• **ENTRIES PROVIDED**:

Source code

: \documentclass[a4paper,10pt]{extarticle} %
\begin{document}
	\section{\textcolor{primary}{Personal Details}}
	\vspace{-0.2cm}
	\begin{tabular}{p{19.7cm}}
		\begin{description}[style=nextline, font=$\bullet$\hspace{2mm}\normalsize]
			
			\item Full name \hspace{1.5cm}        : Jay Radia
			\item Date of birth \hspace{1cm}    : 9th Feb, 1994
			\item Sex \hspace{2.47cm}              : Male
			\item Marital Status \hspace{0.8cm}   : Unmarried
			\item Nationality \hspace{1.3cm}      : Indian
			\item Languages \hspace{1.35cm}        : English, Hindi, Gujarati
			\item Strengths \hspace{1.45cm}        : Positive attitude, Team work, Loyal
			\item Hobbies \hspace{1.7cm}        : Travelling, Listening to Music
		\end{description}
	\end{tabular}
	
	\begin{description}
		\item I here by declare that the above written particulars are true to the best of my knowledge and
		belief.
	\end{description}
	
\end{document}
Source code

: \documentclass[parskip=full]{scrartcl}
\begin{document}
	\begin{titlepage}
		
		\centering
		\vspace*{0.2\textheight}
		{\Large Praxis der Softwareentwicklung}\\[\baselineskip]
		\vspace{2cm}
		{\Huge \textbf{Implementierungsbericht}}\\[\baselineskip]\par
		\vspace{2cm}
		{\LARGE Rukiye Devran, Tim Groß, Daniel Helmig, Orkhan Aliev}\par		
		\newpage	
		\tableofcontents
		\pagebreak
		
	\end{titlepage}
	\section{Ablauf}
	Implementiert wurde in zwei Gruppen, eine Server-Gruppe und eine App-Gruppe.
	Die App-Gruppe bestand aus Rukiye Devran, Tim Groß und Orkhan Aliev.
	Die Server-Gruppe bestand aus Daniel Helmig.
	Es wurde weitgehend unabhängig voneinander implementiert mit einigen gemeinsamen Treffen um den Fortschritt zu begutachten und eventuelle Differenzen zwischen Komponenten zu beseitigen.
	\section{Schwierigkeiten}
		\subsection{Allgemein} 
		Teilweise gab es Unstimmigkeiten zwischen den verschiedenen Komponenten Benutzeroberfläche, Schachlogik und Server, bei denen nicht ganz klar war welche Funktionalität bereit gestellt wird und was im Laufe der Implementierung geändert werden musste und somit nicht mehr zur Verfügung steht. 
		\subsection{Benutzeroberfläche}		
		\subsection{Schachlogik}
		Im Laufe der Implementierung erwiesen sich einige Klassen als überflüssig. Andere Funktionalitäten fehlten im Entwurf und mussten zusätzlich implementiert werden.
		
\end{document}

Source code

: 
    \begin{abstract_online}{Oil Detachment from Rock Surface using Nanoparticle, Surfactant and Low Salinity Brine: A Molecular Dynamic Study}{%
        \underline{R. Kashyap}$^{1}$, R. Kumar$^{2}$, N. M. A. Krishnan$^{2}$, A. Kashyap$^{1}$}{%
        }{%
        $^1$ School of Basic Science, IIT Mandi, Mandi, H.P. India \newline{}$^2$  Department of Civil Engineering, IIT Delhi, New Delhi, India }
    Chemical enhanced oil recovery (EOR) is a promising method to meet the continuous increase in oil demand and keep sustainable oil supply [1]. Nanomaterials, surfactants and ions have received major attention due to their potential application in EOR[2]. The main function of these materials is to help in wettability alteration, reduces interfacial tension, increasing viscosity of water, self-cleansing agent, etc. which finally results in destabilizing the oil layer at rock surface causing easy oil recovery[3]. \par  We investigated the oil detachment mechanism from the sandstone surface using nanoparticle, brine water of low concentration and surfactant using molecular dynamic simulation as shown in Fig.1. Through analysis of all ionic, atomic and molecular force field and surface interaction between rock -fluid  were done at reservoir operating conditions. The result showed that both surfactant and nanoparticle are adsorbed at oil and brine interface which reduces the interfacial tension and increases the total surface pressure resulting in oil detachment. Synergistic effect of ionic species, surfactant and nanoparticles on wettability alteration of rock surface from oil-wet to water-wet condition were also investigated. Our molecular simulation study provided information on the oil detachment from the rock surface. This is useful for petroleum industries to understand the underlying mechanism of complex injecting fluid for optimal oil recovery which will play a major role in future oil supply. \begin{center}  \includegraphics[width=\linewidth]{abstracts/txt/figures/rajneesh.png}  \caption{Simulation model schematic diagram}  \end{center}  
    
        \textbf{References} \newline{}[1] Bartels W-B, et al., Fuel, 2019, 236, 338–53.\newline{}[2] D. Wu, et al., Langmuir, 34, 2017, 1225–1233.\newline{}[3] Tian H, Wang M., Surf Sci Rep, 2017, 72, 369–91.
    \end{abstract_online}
---
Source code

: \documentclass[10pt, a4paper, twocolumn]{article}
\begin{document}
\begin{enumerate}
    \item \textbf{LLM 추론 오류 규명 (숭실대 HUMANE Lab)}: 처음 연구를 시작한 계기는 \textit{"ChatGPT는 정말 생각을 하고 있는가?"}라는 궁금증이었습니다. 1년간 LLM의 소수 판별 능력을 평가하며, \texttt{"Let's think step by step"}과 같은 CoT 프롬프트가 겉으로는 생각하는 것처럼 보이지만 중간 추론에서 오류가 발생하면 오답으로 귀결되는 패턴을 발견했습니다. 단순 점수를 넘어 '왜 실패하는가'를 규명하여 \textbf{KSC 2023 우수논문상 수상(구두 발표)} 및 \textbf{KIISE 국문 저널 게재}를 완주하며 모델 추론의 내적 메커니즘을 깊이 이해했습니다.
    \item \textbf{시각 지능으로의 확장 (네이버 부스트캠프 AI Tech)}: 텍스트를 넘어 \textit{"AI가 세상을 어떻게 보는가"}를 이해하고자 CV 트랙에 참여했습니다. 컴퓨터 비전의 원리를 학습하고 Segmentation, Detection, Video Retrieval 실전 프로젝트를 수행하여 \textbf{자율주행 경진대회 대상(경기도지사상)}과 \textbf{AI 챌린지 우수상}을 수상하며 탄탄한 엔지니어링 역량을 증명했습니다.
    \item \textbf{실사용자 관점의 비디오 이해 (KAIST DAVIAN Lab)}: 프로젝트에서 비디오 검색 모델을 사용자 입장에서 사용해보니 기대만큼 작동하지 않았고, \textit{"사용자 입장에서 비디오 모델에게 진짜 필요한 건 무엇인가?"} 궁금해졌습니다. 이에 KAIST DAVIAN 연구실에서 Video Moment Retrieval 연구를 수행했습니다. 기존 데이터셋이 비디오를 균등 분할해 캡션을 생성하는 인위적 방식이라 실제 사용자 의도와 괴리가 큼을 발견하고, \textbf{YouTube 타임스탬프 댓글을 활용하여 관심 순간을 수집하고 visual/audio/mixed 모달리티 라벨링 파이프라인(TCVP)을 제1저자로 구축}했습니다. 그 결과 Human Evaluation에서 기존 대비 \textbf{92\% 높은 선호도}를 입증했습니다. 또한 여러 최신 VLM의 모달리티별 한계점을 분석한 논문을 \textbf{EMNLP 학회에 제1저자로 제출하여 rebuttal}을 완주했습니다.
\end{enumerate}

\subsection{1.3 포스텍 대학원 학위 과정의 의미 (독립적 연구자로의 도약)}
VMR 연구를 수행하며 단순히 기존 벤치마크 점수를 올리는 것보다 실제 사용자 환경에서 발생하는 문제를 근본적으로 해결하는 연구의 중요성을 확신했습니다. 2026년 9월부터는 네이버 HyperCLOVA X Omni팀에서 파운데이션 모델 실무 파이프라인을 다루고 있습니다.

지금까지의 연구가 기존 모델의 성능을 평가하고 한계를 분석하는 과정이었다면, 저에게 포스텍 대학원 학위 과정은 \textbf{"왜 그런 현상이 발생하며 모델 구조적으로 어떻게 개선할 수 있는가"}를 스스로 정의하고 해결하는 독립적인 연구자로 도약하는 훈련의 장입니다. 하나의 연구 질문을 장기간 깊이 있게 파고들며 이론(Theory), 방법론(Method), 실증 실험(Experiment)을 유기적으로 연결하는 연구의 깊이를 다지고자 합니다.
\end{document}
* * *
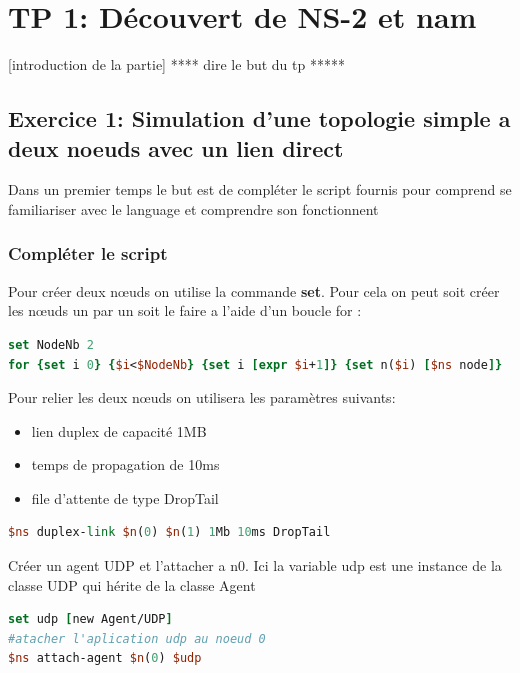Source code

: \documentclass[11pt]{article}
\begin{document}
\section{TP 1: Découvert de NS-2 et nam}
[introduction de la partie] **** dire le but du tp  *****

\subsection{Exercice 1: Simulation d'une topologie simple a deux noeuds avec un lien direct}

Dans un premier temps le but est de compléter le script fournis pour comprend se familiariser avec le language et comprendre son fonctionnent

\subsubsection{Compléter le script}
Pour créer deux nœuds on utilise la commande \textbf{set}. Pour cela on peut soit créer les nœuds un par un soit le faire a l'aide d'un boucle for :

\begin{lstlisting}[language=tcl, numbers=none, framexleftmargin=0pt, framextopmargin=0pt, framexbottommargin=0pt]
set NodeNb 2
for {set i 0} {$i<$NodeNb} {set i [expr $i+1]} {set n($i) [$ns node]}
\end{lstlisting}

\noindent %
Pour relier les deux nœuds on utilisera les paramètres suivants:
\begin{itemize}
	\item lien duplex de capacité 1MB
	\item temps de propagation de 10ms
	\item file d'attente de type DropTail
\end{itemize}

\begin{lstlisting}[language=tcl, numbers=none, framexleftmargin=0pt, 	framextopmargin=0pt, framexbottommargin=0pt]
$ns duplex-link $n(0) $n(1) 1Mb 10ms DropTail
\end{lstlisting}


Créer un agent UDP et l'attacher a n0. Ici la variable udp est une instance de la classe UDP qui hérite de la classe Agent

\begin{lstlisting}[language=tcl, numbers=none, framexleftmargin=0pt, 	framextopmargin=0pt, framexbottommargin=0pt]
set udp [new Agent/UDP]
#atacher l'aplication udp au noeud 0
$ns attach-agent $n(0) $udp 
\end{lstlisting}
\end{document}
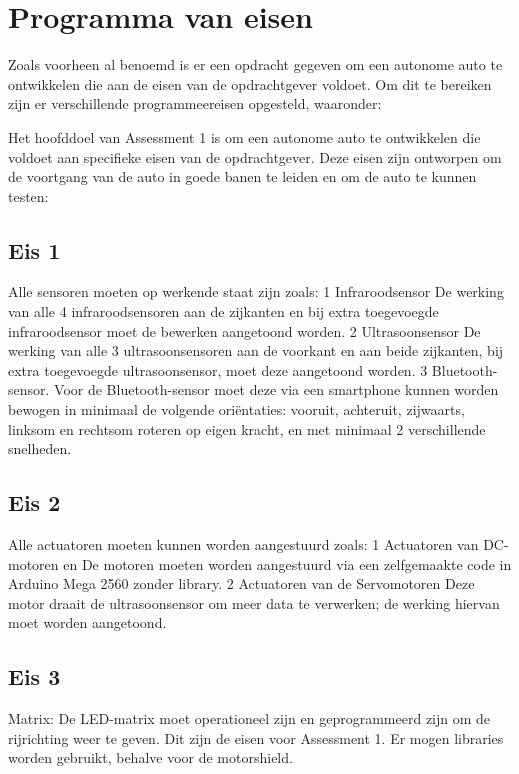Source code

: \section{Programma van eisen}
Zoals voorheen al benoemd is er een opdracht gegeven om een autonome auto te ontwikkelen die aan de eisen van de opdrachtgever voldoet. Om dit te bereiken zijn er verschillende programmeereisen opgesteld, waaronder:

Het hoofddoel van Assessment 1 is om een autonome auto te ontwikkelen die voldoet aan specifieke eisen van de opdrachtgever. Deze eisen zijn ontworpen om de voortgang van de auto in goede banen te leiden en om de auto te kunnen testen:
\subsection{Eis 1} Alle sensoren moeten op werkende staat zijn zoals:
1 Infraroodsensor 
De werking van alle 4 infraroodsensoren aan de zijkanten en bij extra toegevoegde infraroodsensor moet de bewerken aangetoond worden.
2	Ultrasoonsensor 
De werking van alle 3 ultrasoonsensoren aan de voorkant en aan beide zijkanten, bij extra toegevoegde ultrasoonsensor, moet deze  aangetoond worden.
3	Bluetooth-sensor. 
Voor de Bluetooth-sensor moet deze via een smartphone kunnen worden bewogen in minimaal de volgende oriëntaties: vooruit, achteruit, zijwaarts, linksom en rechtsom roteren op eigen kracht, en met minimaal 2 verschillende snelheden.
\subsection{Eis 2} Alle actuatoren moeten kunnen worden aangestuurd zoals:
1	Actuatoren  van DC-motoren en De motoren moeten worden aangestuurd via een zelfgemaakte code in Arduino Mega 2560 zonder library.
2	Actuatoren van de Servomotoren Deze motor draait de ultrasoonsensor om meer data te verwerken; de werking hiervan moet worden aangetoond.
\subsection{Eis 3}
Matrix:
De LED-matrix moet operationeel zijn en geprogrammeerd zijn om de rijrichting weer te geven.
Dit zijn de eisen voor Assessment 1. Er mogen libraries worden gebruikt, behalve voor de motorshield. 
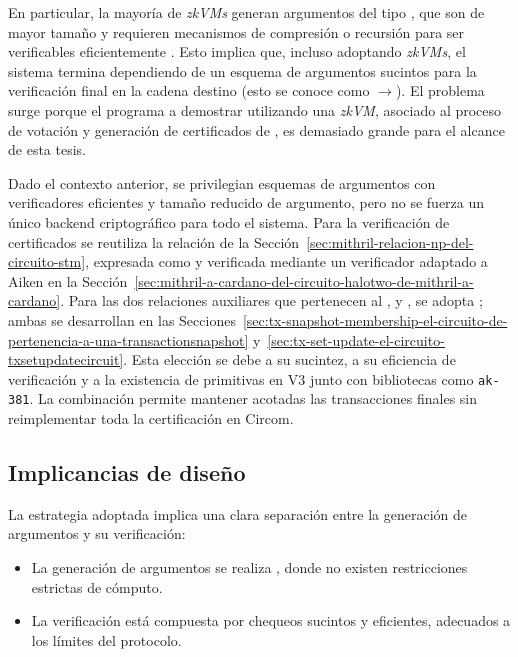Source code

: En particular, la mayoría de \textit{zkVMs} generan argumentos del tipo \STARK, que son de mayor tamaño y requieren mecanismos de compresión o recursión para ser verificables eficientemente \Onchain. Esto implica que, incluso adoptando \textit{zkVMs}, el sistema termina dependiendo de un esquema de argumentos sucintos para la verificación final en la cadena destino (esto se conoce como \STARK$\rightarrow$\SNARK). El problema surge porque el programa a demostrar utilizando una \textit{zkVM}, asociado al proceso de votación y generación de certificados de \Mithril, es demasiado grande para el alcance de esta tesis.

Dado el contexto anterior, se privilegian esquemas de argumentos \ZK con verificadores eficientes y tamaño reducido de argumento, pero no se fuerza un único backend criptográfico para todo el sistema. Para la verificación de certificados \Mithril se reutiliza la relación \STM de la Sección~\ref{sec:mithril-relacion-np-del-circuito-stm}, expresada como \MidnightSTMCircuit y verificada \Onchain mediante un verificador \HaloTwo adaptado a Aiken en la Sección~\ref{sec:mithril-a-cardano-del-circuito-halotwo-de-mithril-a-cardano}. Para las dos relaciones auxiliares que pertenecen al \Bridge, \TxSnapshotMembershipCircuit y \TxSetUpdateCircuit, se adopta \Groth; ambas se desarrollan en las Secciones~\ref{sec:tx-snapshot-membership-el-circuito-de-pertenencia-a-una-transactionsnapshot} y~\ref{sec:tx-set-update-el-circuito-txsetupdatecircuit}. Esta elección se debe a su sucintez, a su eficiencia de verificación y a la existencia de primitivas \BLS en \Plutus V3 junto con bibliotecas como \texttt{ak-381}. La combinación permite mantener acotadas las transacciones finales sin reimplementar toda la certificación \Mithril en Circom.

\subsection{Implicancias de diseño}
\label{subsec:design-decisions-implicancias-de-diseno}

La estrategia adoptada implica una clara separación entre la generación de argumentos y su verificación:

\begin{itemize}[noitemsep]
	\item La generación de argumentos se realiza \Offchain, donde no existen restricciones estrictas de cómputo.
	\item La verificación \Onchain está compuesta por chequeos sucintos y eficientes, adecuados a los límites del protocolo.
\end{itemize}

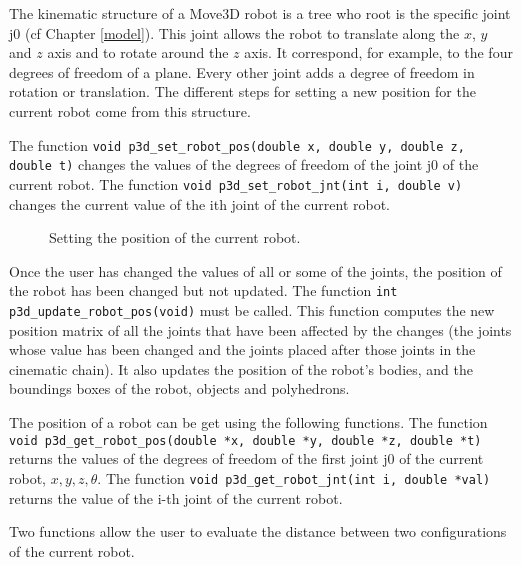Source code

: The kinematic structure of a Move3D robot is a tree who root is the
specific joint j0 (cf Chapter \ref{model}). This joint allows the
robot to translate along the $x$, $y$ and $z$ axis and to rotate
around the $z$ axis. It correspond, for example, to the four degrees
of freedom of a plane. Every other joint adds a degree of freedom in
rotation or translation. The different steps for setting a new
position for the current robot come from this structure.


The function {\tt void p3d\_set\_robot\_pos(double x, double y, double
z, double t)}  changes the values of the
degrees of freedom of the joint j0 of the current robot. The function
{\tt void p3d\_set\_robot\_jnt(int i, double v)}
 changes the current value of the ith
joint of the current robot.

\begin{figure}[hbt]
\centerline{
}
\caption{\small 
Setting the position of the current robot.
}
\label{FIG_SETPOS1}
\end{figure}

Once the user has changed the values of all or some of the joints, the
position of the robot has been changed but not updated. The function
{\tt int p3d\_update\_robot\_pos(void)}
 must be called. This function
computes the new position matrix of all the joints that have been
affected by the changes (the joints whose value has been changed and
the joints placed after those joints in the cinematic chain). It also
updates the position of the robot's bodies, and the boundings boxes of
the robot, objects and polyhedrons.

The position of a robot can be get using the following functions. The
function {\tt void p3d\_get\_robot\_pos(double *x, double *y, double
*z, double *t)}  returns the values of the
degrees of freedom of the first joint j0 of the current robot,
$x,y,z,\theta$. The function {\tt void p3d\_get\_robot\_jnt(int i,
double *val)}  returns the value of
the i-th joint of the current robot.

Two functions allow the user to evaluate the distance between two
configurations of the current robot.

• **WHAT THE TASK ASKS**: Among the records, find the lines that contain "Bluetooth" and copy each of them.

• **TASK RESPONSE**:
3	Bluetooth-sensor. 
Voor de Bluetooth-sensor moet deze via een smartphone kunnen worden bewogen in minimaal de volgende oriëntaties: vooruit, achteruit, zijwaarts, linksom en rechtsom roteren op eigen kracht, en met minimaal 2 verschillende snelheden.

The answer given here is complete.